Exercise goal:
Retype, word for word, the lines from the first line of the entries through the line that holds "This command will run"; leave out the pictures.
______
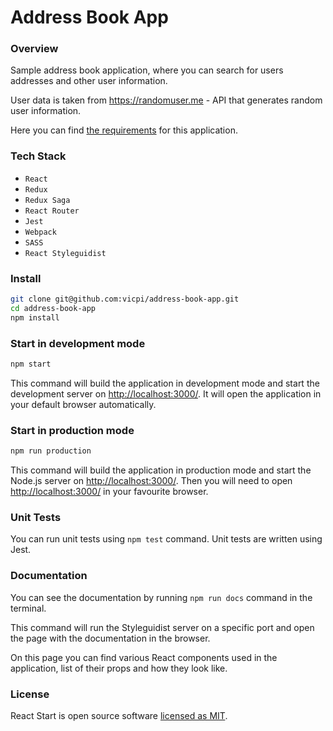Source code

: # Address Book App

### Overview

Sample address book application, where you can search for users addresses and other user information.

User data is taken from https://randomuser.me - API that generates random user information.

Here you can find [the requirements](https://github.com/vicpi/react-start/blob/master/REQUIREMENTS) for this application.

### Tech Stack

- `React`
- `Redux`
- `Redux Saga`
- `React Router`
- `Jest`
- `Webpack`
- `SASS`
- `React Styleguidist`

### Install

```sh
git clone git@github.com:vicpi/address-book-app.git
cd address-book-app
npm install
```

### Start in development mode

```sh
npm start
```

This command will build the application in development mode and start the development server on [http://localhost:3000/](http://localhost:3000/).
It will open the application in your default browser automatically.

### Start in production mode

```sh
npm run production
```

This command will build the application in production mode and start the Node.js server on [http://localhost:3000/](http://localhost:3000/).
Then you will need to open [http://localhost:3000/](http://localhost:3000/) in your favourite browser.

### Unit Tests

You can run unit tests using ```npm test``` command. Unit tests are written using Jest.

### Documentation

You can see the documentation by running `npm run docs` command in the terminal.

This command will run the Styleguidist server on a specific port and open the page with the documentation in the browser.

On this page you can find various React components used in the application, list of their props and how they look like.

### License

React Start is open source software [licensed as MIT](https://github.com/vicpi/react-start/blob/master/LICENSE).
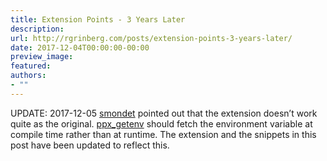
 ```yaml
---
title: Extension Points - 3 Years Later
description:
url: http://rgrinberg.com/posts/extension-points-3-years-later/
date: 2017-12-04T00:00:00-00:00
preview_image:
featured:
authors:
- ""
---
```


<p>UPDATE: 2017-12-05 <a href="https://github.com/smondet" class="reference external">smondet</a> pointed out that the extension doesn&rsquo;t work quite as
the original. <a href="https://github.com/ocaml-ppx/ppx_getenv/" class="reference external">ppx_getenv</a> should fetch the environment variable at compile time
rather than at runtime. The extension and the snippets in this post have been
updated to reflect this.</p>

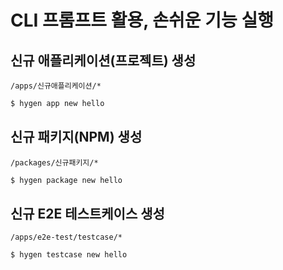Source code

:# CLI 프롬프트 활용, 손쉬운 기능 실행

## 신규 애플리케이션(프로젝트) 생성

```
/apps/신규애플리케이션/*
```

```bash
$ hygen app new hello
```

## 신규 패키지(NPM) 생성

```
/packages/신규패키지/*
```

```bash
$ hygen package new hello
```

## 신규 E2E 테스트케이스 생성

```
/apps/e2e-test/testcase/*
```

```bash
$ hygen testcase new hello
```
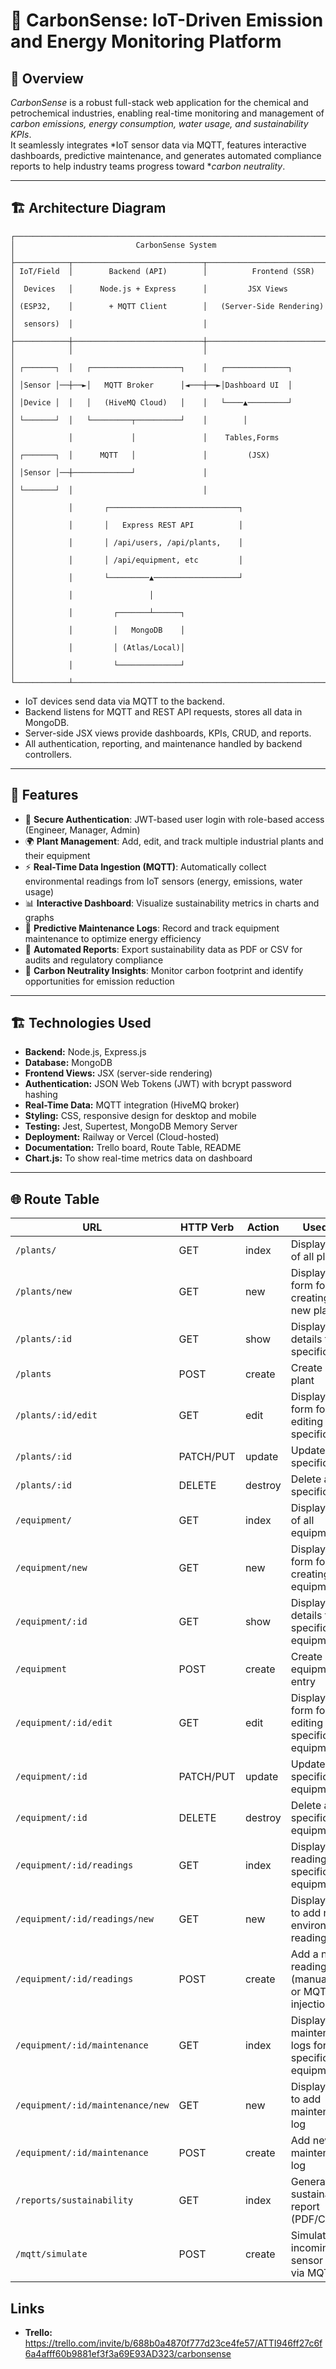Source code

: # 🌱 CarbonSense: IoT-Driven Emission and Energy Monitoring Platform

## 📌 Overview

*CarbonSense* is a robust full-stack web application for the chemical and petrochemical industries, enabling real-time monitoring and management of *carbon emissions, energy consumption, water usage, and sustainability KPIs*.  
It seamlessly integrates *IoT sensor data via MQTT, features interactive dashboards, predictive maintenance, and generates automated compliance reports to help industry teams progress toward **carbon neutrality*.

---

## 🏗 Architecture Diagram

```text
┌──────────────────────────────────────────────────────────────────────────┐
│                           CarbonSense System                             │
├────────────┬─────────────────────────────┬───────────────────────────────┤
│ IoT/Field  │        Backend (API)        │          Frontend (SSR)       │
│  Devices   │      Node.js + Express      │         JSX Views             │
│ (ESP32,    │        + MQTT Client        │   (Server-Side Rendering)     │
│  sensors)  │                             │                               │
├────────────┼─────────────────────────────┼───────────────────────────────┤
│            │                             │                               │
│ ┌───────┐  │   ┌────────────────────┐    │   ┌──────────────┐            │
│ │Sensor │──┼──►│   MQTT Broker      │◄───┼──►│Dashboard UI  │            │
│ │Device │  │   │   (HiveMQ Cloud)   │    │   └────▲─────────┘            │
│ └───────┘  │   └─────────┬──────────┘    │        │                      │
│            │             │               │    Tables,Forms               │
│ ┌───────┐  │      MQTT   │               │         (JSX)                 │
│ │Sensor │──┼─────────────┘               │                               │
│ └───────┘  │                             │                               │
│            │       ┌─────────────────────────────┐                       │
│            │       │   Express REST API          │                       │
│            │       │ /api/users, /api/plants,    │                       │
│            │       │ /api/equipment, etc         │                       │
│            │       └─────────▲───────────────────┘                       │
│            │                 │                                           │
│            │         ┌───────┴──────┐                                    │
│            │         │   MongoDB    │                                    │
│            │         │ (Atlas/Local)│                                    │
│            │         └──────────────┘                                    │
└────────────┴─────────────────────────────────────────────────────────────┘
```
- IoT devices send data via MQTT to the backend.
- Backend listens for MQTT and REST API requests, stores all data in MongoDB.
- Server-side JSX views provide dashboards, KPIs, CRUD, and reports.
- All authentication, reporting, and maintenance handled by backend controllers.
---

## 🚀 Features

- 🔐 **Secure Authentication**: JWT-based user login with role-based access (Engineer, Manager, Admin)
- 🌍 **Plant Management**: Add, edit, and track multiple industrial plants and their equipment
- ⚡ **Real-Time Data Ingestion (MQTT)**: Automatically collect environmental readings from IoT sensors (energy, emissions, water usage)
- 📊 **Interactive Dashboard**: Visualize sustainability metrics in charts and graphs
- 🔧 **Predictive Maintenance Logs**: Record and track equipment maintenance to optimize energy efficiency
- 📑 **Automated Reports**: Export sustainability data as PDF or CSV for audits and regulatory compliance
- 🌱 **Carbon Neutrality Insights**: Monitor carbon footprint and identify opportunities for emission reduction

---

## 🏗️ Technologies Used

- **Backend:** Node.js, Express.js
- **Database:** MongoDB
- **Frontend Views:** JSX (server-side rendering)
- **Authentication:** JSON Web Tokens (JWT) with bcrypt password hashing
- **Real-Time Data:** MQTT integration (HiveMQ broker)
- **Styling:** CSS, responsive design for desktop and mobile
- **Testing:** Jest, Supertest, MongoDB Memory Server
- **Deployment:** Railway or Vercel (Cloud-hosted)
- **Documentation:** Trello board, Route Table, README
- **Chart.js:** To show real-time metrics data on dashboard

---

## 🌐 Route Table

| **URL**                               | **HTTP Verb** | **Action**   | **Used For**                                                       | **Mongoose Method**                                                   | **View**                 |
|--------------------------------------|---------------|---------------|---------------------------------------------------------------------|-----------------------------------------------------------------------|--------------------------|
| `/plants/`                           | GET           | index         | Display a list of all plants                                        | `Plant.find()`                                                        | `Plants/Index.jsx`       |
| `/plants/new`                        | GET           | new           | Display HTML form for creating a new plant                         | none                                                                  | `Plants/New.jsx`         |
| `/plants/:id`                        | GET           | show          | Display details for a specific plant                                | `Plant.findById()`                                                     | `Plants/Show.jsx`        |
| `/plants`                            | POST          | create        | Create a new plant                                                  | `Plant.create()`                                                       | none                     |
| `/plants/:id/edit`                   | GET           | edit          | Display HTML form for editing a specific plant                     | `Plant.findById()`                                                     | `Plants/Edit.jsx`        |
| `/plants/:id`                        | PATCH/PUT     | update        | Update a specific plant                                             | `Plant.findByIdAndUpdate()` or `Plant.findOneAndUpdate()`              | none                     |
| `/plants/:id`                        | DELETE        | destroy       | Delete a specific plant                                             | `Plant.findByIdAndDelete()` or `Plant.findByIdAndRemove()`             | none                     |
| `/equipment/`                        | GET           | index         | Display a list of all equipment                                     | `Equipment.find()`                                                     | `Equipment/Index.jsx`    |
| `/equipment/new`                     | GET           | new           | Display HTML form for creating new equipment                        | none                                                                  | `Equipment/New.jsx`      |
| `/equipment/:id`                     | GET           | show          | Display details for a specific equipment                            | `Equipment.findById()`                                                 | `Equipment/Show.jsx`     |
| `/equipment`                         | POST          | create        | Create a new equipment entry                                        | `Equipment.create()`                                                   | none                     |
| `/equipment/:id/edit`                | GET           | edit          | Display HTML form for editing specific equipment                    | `Equipment.findById()`                                                 | `Equipment/Edit.jsx`     |
| `/equipment/:id`                     | PATCH/PUT     | update        | Update specific equipment                                           | `Equipment.findByIdAndUpdate()` or `Equipment.findOneAndUpdate()`      | none                     |
| `/equipment/:id`                     | DELETE        | destroy       | Delete a specific equipment                                         | `Equipment.findByIdAndDelete()` or `Equipment.findByIdAndRemove()`     | none                     |
| `/equipment/:id/readings`            | GET           | index         | Display readings for specific equipment                             | `Reading.find({ equipmentId: req.params.id })`                         | `Readings/Index.jsx`     |
| `/equipment/:id/readings/new`        | GET           | new           | Display form to add new environmental reading                       | none                                                                  | `Readings/New.jsx`       |
| `/equipment/:id/readings`            | POST          | create        | Add a new reading (manual entry or MQTT injection)                  | `Reading.create()`                                                     | none                     |
| `/equipment/:id/maintenance`         | GET           | index         | Display maintenance logs for specific equipment                     | `MaintenanceLog.find({ equipmentId: req.params.id })`                  | `Maintenance/Index.jsx`  |
| `/equipment/:id/maintenance/new`     | GET           | new           | Display form to add maintenance log                                 | none                                                                  | `Maintenance/New.jsx`    |
| `/equipment/:id/maintenance`         | POST          | create        | Add new maintenance log                                             | `MaintenanceLog.create()`                                              | none                     |
| `/reports/sustainability`            | GET           | index         | Generate sustainability report (PDF/CSV)                           | Aggregation on `Readings` and `Equipment`                              | `Reports/Report.jsx`     |
| `/mqtt/simulate`                     | POST          | create        | Simulate incoming IoT sensor data via MQTT                          | `Reading.create()`                                                     | none                     |

## Links

- **Trello:** https://trello.com/invite/b/688b0a4870f777d23ce4fe57/ATTI946ff27c6f6a4afff60b9881ef3f3a69E93AD323/carbonsense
______
Output for this exercise:
Source code

: # Address Book App

### Overview

Sample address book application, where you can search for users addresses and other user information.

User data is taken from https://randomuser.me - API that generates random user information.

Here you can find [the requirements](https://github.com/vicpi/react-start/blob/master/REQUIREMENTS) for this application.

### Tech Stack

- `React`
- `Redux`
- `Redux Saga`
- `React Router`
- `Jest`
- `Webpack`
- `SASS`
- `React Styleguidist`

### Install

```sh
git clone git@github.com:vicpi/address-book-app.git
cd address-book-app
npm install
```

### Start in development mode

```sh
npm start
```

This command will build the application in development mode and start the development server on [http://localhost:3000/](http://localhost:3000/).
It will open the application in your default browser automatically.

### Start in production mode

```sh
npm run production
```

This command will build the application in production mode and start the Node.js server on [http://localhost:3000/](http://localhost:3000/).
Then you will need to open [http://localhost:3000/](http://localhost:3000/) in your favourite browser.

### Unit Tests

You can run unit tests using ```npm test``` command. Unit tests are written using Jest.

### Documentation

You can see the documentation by running `npm run docs` command in the terminal.

This command will run the Styleguidist server on a specific port and open the page with the documentation in the browser.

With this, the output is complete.